Needless to say, it was highly infuriating trying to get a good shot. DC’s camera and camera skills were much better and he got these two pictures where you can make out its orange markings on the back and crown fairly well. In fact, he took all the pictures in this post because mine came out plain bad.


Wakatobi: Colours of the Reef

One thing I love about diving is the surprising variety of colours to see. Closer to the surface at about 3 metres depth, the coral starts off rather pastelly and not particularly colourful. The fish are also somehow less colourful up here. Here’s where I admire the beautiful clear blue of the sea or observe the interesting textures of the coral.


Then just slightly deeper and the colourful fish start popping out. It’s faintly surprising that entire schools of fish can be an intense electric blue with bronzed yellow fins.


Alternatively, they could be bright magenta, standing out brilliantly against the sometimes drab coral.


Then there are the slightly bigger and less colourful but no less flamboyant-looking pyramid butterflyfish. They somehow look like company logos swimming around in loose schools.


There are also bigger fish that hold plenty of colour, like this pair of bright red crescent-tail bigeyes that stared miserably out at my camera. Their colourful background didn’t help lift their mood at all. How sad to have a permanently downturned mouth.


One of the more cheerful looking fish is the aptly named fire dartfish, that stands out so prettily against the white sandy area it likes to live in.


Against the more colourful coral background, there are the pictus blenny, looking incongruously like a yellow-tailed Homer Simpson, and the royal dottyback, showing off its magenta and bright yellow colouring.
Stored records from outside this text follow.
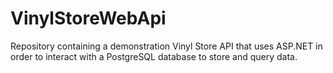 # VinylStoreWebApi

Repository containing a demonstration Vinyl Store API that uses ASP.NET in order to interact with a PostgreSQL database to store and query data.
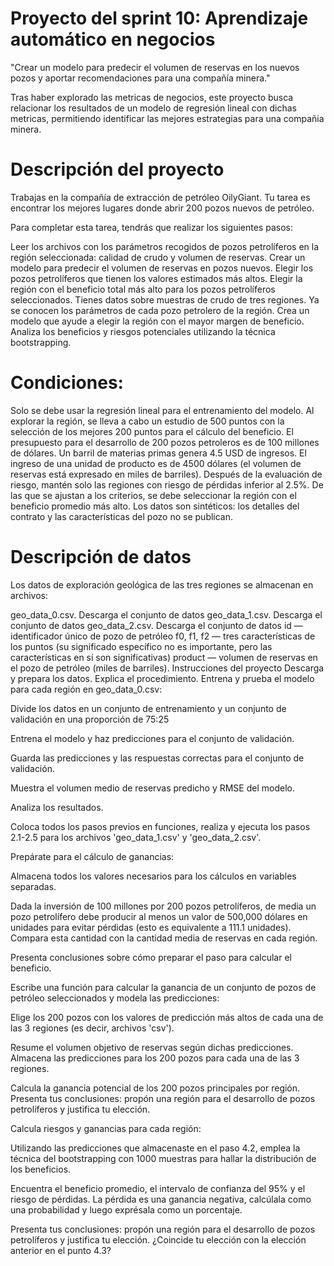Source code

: # Proyecto del sprint 10: Aprendizaje automático en negocios
"Crear un modelo para predecir el volumen de reservas en los nuevos pozos y aportar recomendaciones para una compañía minera."

Tras haber explorado las metricas de negocios, este proyecto busca relacionar los resultados de un modelo de regresión lineal con dichas metricas, permitiendo identificar las mejores estrategias para una compañia minera.

# Descripción del proyecto
Trabajas en la compañía de extracción de petróleo OilyGiant. Tu tarea es encontrar los mejores lugares donde abrir 200 pozos nuevos de petróleo.

Para completar esta tarea, tendrás que realizar los siguientes pasos:

Leer los archivos con los parámetros recogidos de pozos petrolíferos en la región seleccionada: calidad de crudo y volumen de reservas.
Crear un modelo para predecir el volumen de reservas en pozos nuevos.
Elegir los pozos petrolíferos que tienen los valores estimados más altos.
Elegir la región con el beneficio total más alto para los pozos petrolíferos seleccionados.
Tienes datos sobre muestras de crudo de tres regiones. Ya se conocen los parámetros de cada pozo petrolero de la región. Crea un modelo que ayude a elegir la región con el mayor margen de beneficio. Analiza los beneficios y riesgos potenciales utilizando la técnica bootstrapping.

# Condiciones:
Solo se debe usar la regresión lineal para el entrenamiento del modelo.
Al explorar la región, se lleva a cabo un estudio de 500 puntos con la selección de los mejores 200 puntos para el cálculo del beneficio.
El presupuesto para el desarrollo de 200 pozos petroleros es de 100 millones de dólares.
Un barril de materias primas genera 4.5 USD de ingresos. El ingreso de una unidad de producto es de 4500 dólares (el volumen de reservas está expresado en miles de barriles).
Después de la evaluación de riesgo, mantén solo las regiones con riesgo de pérdidas inferior al 2.5%. De las que se ajustan a los criterios, se debe seleccionar la región con el beneficio promedio más alto.
Los datos son sintéticos: los detalles del contrato y las características del pozo no se publican.

# Descripción de datos
Los datos de exploración geológica de las tres regiones se almacenan en archivos:

geo_data_0.csv. Descarga el conjunto de datos
geo_data_1.csv. Descarga el conjunto de datos
geo_data_2.csv. Descarga el conjunto de datos
id — identificador único de pozo de petróleo
f0, f1, f2 — tres características de los puntos (su significado específico no es importante, pero las características en sí son significativas)
product — volumen de reservas en el pozo de petróleo (miles de barriles).
Instrucciones del proyecto
Descarga y prepara los datos. Explica el procedimiento.
Entrena y prueba el modelo para cada región en geo_data_0.csv:

Divide los datos en un conjunto de entrenamiento y un conjunto de validación en una proporción de 75:25

Entrena el modelo y haz predicciones para el conjunto de validación.

Guarda las predicciones y las respuestas correctas para el conjunto de validación.

Muestra el volumen medio de reservas predicho y RMSE del modelo.

Analiza los resultados.

Coloca todos los pasos previos en funciones, realiza y ejecuta los pasos 2.1-2.5 para los archivos 'geo_data_1.csv' y 'geo_data_2.csv'.

Prepárate para el cálculo de ganancias:

Almacena todos los valores necesarios para los cálculos en variables separadas.

Dada la inversión de 100 millones por 200 pozos petrolíferos, de media un pozo petrolífero debe producir al menos un valor de 500,000 dólares en unidades para evitar pérdidas (esto es equivalente a 111.1 unidades). Compara esta cantidad con la cantidad media de reservas en cada región.

Presenta conclusiones sobre cómo preparar el paso para calcular el beneficio.

Escribe una función para calcular la ganancia de un conjunto de pozos de petróleo seleccionados y modela las predicciones:

Elige los 200 pozos con los valores de predicción más altos de cada una de las 3 regiones (es decir, archivos 'csv').

Resume el volumen objetivo de reservas según dichas predicciones. Almacena las predicciones para los 200 pozos para cada una de las 3 regiones.

Calcula la ganancia potencial de los 200 pozos principales por región. Presenta tus conclusiones: propón una región para el desarrollo de pozos petrolíferos y justifica tu elección.

Calcula riesgos y ganancias para cada región:

Utilizando las predicciones que almacenaste en el paso 4.2, emplea la técnica del bootstrapping con 1000 muestras para hallar la distribución de los beneficios.

Encuentra el beneficio promedio, el intervalo de confianza del 95% y el riesgo de pérdidas. La pérdida es una ganancia negativa, calcúlala como una probabilidad y luego exprésala como un porcentaje.

Presenta tus conclusiones: propón una región para el desarrollo de pozos petrolíferos y justifica tu elección. ¿Coincide tu elección con la elección anterior en el punto 4.3?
In the coral itself are Christmas tree worms, like this pretty yellow version.


A real treat is to come across a whole range of colours on one piece of coral. Here, the worms are white-edged brown, bright pink, electric blue and yellow.
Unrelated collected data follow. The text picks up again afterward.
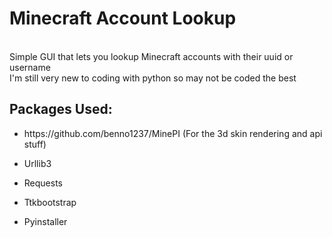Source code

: # Minecraft Account Lookup
<br>
Simple GUI that lets you lookup Minecraft accounts with their uuid or username
<br>
I'm still very new to coding with python so may not be coded the best
<h2>
  Packages Used:
</h2>
<ul>
  <li><p>https://github.com/benno1237/MinePI (For the 3d skin rendering and api stuff)</p></li>
  <li><p>Urllib3</p></li>
  <li><p>Requests</p></li>
  <li><p>Ttkbootstrap</p></li>
  <li><p>Pyinstaller</p></li>
</ul>
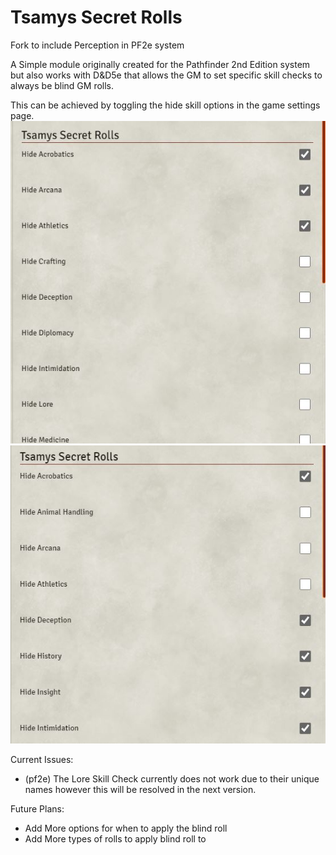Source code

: <h1>Tsamys Secret Rolls</h1>

Fork to include Perception in PF2e system

A Simple module originally created for the Pathfinder 2nd Edition system but also works with D&D5e that allows the GM to set specific skill checks to always be blind GM rolls. 


This can be achieved by toggling the hide skill options in the game settings page.
![Option Page pf2e](images/Tsamysrolls.JPG)
![Option Page 5e](images/Tsamysrolls5e.JPG)

Current Issues:
- (pf2e) The Lore Skill Check currently does not work due to their unique names however this will be resolved in the next version.


Future Plans:
- Add More options for when to apply the blind roll
- Add More types of rolls to apply blind roll to


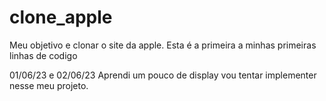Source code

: # clone_apple
Meu objetivo e clonar o site da apple.
Esta é a primeira a minhas primeiras linhas de codigo

01/06/23 e 02/06/23
    Aprendi um pouco de display vou tentar implementer nesse meu projeto.

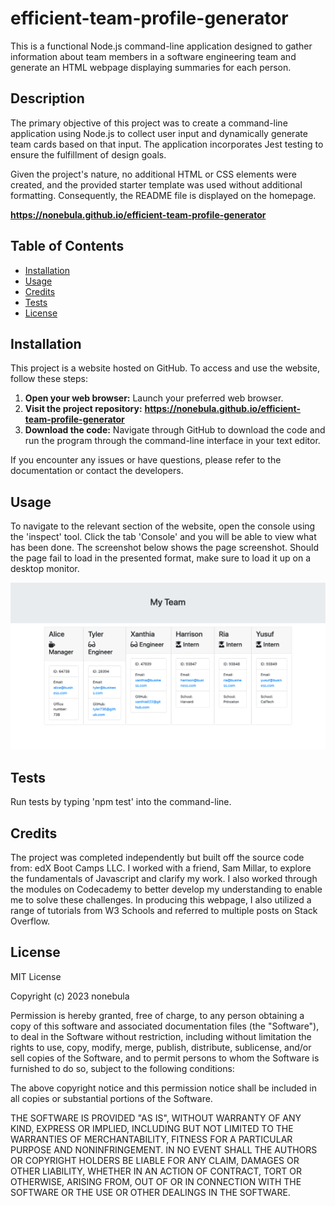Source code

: # efficient-team-profile-generator
This is a functional Node.js command-line application designed to gather information about team members in a software engineering team and generate an HTML webpage displaying summaries for each person.

## Description 
The primary objective of this project was to create a command-line application using Node.js to collect user input and dynamically generate team cards based on that input. The application incorporates Jest testing to ensure the fulfillment of design goals.

Given the project's nature, no additional HTML or CSS elements were created, and the provided starter template was used without additional formatting. Consequently, the README file is displayed on the homepage.

**https://nonebula.github.io/efficient-team-profile-generator**

## Table of Contents

* [Installation](#installation)
* [Usage](#usage)
* [Credits](#credits)
* [Tests](#tests)
* [License](#license)


## Installation
This project is a website hosted on GitHub. To access and use the website, follow these steps:

1. **Open your web browser:** Launch your preferred web browser.
2. **Visit the project repository:** **https://nonebula.github.io/efficient-team-profile-generator**
3. **Download the code:** Navigate through GitHub to download the code and run the program through the command-line interface in your text editor.

If you encounter any issues or have questions, please refer to the documentation or contact the developers.

## Usage 

To navigate to the relevant section of the website, open the console using the 'inspect' tool. Click the tab 'Console' and you will be able to view what has been done. The screenshot below shows the page screenshot. Should the page fail to load in the presented format, make sure to load it up on a desktop monitor. 

![Website Screenshot](./assets/exampleHTMLdisplay.png)

## Tests 

Run tests by typing 'npm test' into the command-line.

## Credits

The project was completed independently but built off the source code from: edX Boot Camps LLC. I worked with a friend, Sam Millar, to explore the fundamentals of Javascript and clarify my work. I also worked through the modules on Codecademy to better develop my understanding to enable me to solve these challenges. In producing this webpage, I also utilized a range of tutorials from W3 Schools and referred to multiple posts on Stack Overflow.

## License

MIT License

Copyright (c) 2023 nonebula

Permission is hereby granted, free of charge, to any person obtaining a copy
of this software and associated documentation files (the "Software"), to deal
in the Software without restriction, including without limitation the rights
to use, copy, modify, merge, publish, distribute, sublicense, and/or sell
copies of the Software, and to permit persons to whom the Software is
furnished to do so, subject to the following conditions:

The above copyright notice and this permission notice shall be included in all
copies or substantial portions of the Software.

THE SOFTWARE IS PROVIDED "AS IS", WITHOUT WARRANTY OF ANY KIND, EXPRESS OR
IMPLIED, INCLUDING BUT NOT LIMITED TO THE WARRANTIES OF MERCHANTABILITY,
FITNESS FOR A PARTICULAR PURPOSE AND NONINFRINGEMENT. IN NO EVENT SHALL THE
AUTHORS OR COPYRIGHT HOLDERS BE LIABLE FOR ANY CLAIM, DAMAGES OR OTHER
LIABILITY, WHETHER IN AN ACTION OF CONTRACT, TORT OR OTHERWISE, ARISING FROM,
OUT OF OR IN CONNECTION WITH THE SOFTWARE OR THE USE OR OTHER DEALINGS IN THE
SOFTWARE.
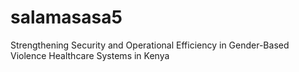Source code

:# salamasasa5
Strengthening Security and Operational Efficiency in Gender-Based Violence Healthcare Systems in Kenya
Others living off the coral include this sea cucumber lined brightly in vermillion. Its stripes work well with its nobbly skin.


My perennial favourites of bright orange clown anemonefish are another colourful highlight of diving. Here, a whole family looks up expectantly out of dusky pink-brown anemone.


In blue-tinged green anemone, the very slightly purplish pink anemonefish looks out more dolefully.


A much tinier fish, the translucent red whip coral goby lives on fiery red whip coral, shyly looking everywhere but the camera.


Then at night slightly more colours come out. The blue on this scrawled filefish comes out decently against the reds of the coral.


And the vermillion, brown and white of the twinspot lionfish come out dramatically against the slightly more muted coral.


We had our own colours too. As a contrast from the usual black of neoprene wetsuits, DC and I went for red fins, which appeared purplish when deeper as the water absorbed the red light.


And I decided more colour is always good, and wore my bright pink dolphin hood to match the colourful underwater life.